WWII Arnhem comrades are reunited in Liverpool

Gerry Dirmmock and Harry Houghton
Image caption The comrades knew their chance of capturing Arnhem 'were pretty hopeless'

Two World War II veterans who have not seen each other since being captured at the Battle of Arnhem have been reunited in Liverpool.

Parachute Regiment members Gerry Dirmmock and Harry Houghton, who both escaped from the Nazis, are travelling to Holland to remember fallen comrades.

The pair were in a party of Liverpool veterans waved off by the Lord Mayor.

They will take part in a ceremony to commemorate the 1944 Operation Market Garden offensive.

Some 1,000 Allied soldiers died and another 6,000 were taken prisoner in the operation, which took place on the lower River Rhine.

After being captured, Mr Dirmmock dived into the River Rhine and swam to freedom despite being injured by enemy fire.

Mr Dirmmock said: "Arnhem was hell then and it's been hell ever since.

"I was very fit and being only 20 years old I stripped off and swam across the river. I was hurt on the far side, so I was wounded, but I was free."

Forced to withdraw

Mr Houghton described how he and his comrades survived on two days' rations for 10 days after being dropped by parachute seven miles from the strategic bridge at Arnhem.
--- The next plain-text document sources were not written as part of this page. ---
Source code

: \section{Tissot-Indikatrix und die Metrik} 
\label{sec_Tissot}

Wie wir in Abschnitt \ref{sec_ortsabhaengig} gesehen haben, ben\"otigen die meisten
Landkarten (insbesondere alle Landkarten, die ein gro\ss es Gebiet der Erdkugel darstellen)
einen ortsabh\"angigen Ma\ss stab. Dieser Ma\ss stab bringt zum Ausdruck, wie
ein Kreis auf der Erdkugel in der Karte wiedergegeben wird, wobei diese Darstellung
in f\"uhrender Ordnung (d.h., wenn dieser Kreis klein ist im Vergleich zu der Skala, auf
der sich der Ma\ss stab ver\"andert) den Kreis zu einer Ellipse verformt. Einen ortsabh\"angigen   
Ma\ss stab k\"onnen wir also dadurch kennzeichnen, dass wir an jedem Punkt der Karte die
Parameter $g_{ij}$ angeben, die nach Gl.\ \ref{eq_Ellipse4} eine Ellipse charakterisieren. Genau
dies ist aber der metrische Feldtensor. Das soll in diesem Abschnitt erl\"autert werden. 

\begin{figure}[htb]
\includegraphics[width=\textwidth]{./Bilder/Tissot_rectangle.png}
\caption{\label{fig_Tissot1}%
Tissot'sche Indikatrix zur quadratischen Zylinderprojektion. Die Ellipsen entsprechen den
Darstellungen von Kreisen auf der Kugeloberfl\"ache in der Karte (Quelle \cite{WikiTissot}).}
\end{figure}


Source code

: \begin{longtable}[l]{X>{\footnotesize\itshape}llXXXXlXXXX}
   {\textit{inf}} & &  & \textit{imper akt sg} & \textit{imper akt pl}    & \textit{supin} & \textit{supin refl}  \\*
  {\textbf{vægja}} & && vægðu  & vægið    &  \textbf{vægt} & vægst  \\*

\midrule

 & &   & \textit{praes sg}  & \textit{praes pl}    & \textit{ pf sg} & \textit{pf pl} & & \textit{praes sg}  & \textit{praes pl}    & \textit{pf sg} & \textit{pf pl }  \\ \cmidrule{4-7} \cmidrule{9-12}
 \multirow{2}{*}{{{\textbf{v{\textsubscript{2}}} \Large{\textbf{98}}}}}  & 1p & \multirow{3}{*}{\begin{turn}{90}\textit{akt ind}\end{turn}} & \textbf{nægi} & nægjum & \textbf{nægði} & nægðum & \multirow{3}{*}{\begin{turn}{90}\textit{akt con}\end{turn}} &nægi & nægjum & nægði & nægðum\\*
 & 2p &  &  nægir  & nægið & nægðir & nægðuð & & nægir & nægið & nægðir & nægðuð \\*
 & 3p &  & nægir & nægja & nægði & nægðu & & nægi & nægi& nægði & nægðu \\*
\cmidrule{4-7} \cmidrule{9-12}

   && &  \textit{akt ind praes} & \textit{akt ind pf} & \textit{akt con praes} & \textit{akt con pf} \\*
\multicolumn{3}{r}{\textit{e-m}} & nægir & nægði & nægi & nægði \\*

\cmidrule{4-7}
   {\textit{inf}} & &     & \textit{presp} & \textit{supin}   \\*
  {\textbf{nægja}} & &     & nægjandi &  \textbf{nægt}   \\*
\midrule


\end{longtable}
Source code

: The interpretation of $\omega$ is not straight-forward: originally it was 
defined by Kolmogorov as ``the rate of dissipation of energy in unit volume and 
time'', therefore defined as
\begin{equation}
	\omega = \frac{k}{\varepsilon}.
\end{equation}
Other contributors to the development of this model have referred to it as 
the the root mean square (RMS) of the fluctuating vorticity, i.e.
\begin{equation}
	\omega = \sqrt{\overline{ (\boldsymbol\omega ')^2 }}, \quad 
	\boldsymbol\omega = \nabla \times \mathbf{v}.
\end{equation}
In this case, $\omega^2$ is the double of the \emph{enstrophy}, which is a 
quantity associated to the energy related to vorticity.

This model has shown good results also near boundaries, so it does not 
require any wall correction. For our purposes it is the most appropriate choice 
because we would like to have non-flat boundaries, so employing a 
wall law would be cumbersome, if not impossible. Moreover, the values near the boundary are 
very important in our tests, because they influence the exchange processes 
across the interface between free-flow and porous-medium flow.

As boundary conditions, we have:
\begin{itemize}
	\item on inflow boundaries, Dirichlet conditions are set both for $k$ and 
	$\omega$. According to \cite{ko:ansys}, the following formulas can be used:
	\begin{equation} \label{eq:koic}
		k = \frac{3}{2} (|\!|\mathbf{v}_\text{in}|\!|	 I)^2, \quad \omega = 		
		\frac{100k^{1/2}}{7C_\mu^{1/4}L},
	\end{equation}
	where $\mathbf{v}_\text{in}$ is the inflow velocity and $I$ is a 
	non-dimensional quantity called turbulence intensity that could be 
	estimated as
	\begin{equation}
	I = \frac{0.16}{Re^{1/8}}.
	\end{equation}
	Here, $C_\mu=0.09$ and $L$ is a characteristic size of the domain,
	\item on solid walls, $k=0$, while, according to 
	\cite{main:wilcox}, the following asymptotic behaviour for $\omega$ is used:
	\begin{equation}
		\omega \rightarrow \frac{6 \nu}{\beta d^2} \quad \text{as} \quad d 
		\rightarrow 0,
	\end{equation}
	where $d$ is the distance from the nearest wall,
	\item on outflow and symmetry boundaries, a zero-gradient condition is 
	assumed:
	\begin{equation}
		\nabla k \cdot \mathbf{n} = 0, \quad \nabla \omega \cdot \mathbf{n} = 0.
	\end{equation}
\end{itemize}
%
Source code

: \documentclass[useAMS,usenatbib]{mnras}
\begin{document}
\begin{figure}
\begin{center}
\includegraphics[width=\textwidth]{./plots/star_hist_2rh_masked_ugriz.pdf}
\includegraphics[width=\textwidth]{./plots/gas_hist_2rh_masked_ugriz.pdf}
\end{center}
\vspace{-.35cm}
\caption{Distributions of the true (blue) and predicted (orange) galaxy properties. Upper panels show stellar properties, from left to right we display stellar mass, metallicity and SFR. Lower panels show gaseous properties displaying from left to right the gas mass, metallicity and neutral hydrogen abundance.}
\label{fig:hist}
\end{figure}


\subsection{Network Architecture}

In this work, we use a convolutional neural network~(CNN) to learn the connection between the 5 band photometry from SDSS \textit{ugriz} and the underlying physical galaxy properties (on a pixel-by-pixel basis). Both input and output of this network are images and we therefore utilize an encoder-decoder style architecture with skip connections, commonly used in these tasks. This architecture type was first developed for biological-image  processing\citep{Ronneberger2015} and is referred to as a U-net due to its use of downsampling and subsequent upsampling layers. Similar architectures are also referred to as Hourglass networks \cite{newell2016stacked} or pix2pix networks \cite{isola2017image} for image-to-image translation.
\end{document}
"We knew it was pretty hopeless - 'Gerry' was watching us. We never saw the bridge, none of us ever saw the bridge.

"We were breaking the end off radiators to get water to drink."

A total of 16,500 British paratroopers from the 1st Airborne Division and 3,500 glider-borne troops had set out to seize the strategic bridge at Arnhem and nearby strategic locations, while American airborne divisions captured bridges between Eindhoven and Veghel.

Despite suffering 3,500 casualties, the American effort succeeded, but the British paratroopers were forced to withdraw.

About 1,000 were killed in the battle, 2,000 escaped, and 6,000 were taken prisoner.